Closed Zulpitch closed 5 years ago
I guess one would have to write Python code which wraps the Scala code. Here e.g. is MLlib's Python code: https://github.com/apache/spark/tree/master/python/pyspark/mllib I don't have any time to invest in this though, but I'd review a PR if you or somebody else writes one.
First, thank you for your quick answer.
So I guess we can't use Python with your library.
I'm going to test with in a Scala cell Databricks.
I'd love to have the needed skill to write a PR about it on your library :(
Do you think that I can find any other solution to import an excel file without using your library and the pandas.read-excel() method ?
You could have a look at https://github.com/ZuInnoTe/hadoopoffice It's more general than spark-excel but I have no idea how to use it with Python.
Ok, i'm going to check it ! I think we can put this thread to resolved, since this option will be my only one left.
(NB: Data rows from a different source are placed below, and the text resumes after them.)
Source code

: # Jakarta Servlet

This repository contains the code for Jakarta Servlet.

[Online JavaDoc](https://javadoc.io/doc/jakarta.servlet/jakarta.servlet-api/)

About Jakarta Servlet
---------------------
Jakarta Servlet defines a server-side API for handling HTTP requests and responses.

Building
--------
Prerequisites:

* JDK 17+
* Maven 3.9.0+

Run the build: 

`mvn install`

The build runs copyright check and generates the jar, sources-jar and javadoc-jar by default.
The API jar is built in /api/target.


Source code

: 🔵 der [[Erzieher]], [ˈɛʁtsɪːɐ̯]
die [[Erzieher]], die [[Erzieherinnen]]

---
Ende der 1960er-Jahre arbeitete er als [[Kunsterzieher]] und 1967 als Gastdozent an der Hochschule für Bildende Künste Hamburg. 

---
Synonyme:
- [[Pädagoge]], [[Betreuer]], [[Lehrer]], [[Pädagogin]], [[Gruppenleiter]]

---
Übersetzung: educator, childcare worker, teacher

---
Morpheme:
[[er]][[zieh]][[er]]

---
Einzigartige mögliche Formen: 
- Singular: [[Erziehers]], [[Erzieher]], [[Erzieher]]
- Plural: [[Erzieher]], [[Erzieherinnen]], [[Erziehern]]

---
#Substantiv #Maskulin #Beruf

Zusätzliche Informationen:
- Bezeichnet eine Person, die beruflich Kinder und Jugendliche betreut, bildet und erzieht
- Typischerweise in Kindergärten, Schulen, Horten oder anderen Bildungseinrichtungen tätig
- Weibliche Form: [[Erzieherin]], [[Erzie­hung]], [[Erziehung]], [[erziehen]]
Thank you again for your quick answers
Aware this has already been closed but for future reference you can read from python at least (haven't tried the writer yet) with something like:
path = "a path"
df = spark.read.format("com.crealytics.spark.excel").option("useHeader", True).load(path)
No import required, simply installing the library to make it available to spark in Databricks is enough!
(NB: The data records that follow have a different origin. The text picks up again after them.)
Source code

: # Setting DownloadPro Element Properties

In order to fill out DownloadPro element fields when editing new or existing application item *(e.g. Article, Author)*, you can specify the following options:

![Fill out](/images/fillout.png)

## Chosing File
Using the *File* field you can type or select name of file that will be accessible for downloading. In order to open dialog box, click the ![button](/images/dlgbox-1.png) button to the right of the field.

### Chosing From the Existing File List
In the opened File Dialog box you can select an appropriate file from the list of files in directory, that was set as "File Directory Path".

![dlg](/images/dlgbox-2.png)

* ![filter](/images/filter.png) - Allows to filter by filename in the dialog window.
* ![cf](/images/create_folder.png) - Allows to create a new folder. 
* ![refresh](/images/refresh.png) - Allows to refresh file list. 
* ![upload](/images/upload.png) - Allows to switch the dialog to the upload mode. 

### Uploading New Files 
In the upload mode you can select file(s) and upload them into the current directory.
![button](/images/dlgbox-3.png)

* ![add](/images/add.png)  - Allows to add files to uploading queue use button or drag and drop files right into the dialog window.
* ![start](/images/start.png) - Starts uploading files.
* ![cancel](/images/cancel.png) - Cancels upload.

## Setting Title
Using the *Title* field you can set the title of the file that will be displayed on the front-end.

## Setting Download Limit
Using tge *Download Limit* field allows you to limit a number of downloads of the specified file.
Really ? Going to try that INSTANT !
Just tried.
testDf = spark.read.format("com.crealytics.spark.excel").option("useHeader", True).load(fileTest)
display(testDf)
gives me the following exception :
No value for dfs.adls.oauth2.access.token.provider found in conf file.
So i guess i don't have the rights to access the file, but if i manage to create the config to access it, i guess it should work ?
By the way, if i do :
testDf = spark.read.csv(fileTest)
display(testDf)
It can get my file in my Azure Data Lake (but not really well, because it's not a CSV), and i don't need more rights, because i've already done the configuration (but can't show it to you for obvious security reasons)
Strange, isn't it ?
Strange that it works for one and not the other, can't comment beyond that though as I'm on AWS rather than Azure.
Azure Databricks probably doesn't have the same engine / work system, so it doesn't get the same informations from the library, i don't know ... Or maybe it works, and i just need additionnal configuration. Thanks a lot for your answer thought ! It's always good to be helped :)
Problem resolved !
The problem was with the Credentials. I was doing like that :
#Configuration to read from Azure Data Lake Storage
spark.conf.set("dfs.adls.oauth2.access.token.provider.type", "ClientCredential")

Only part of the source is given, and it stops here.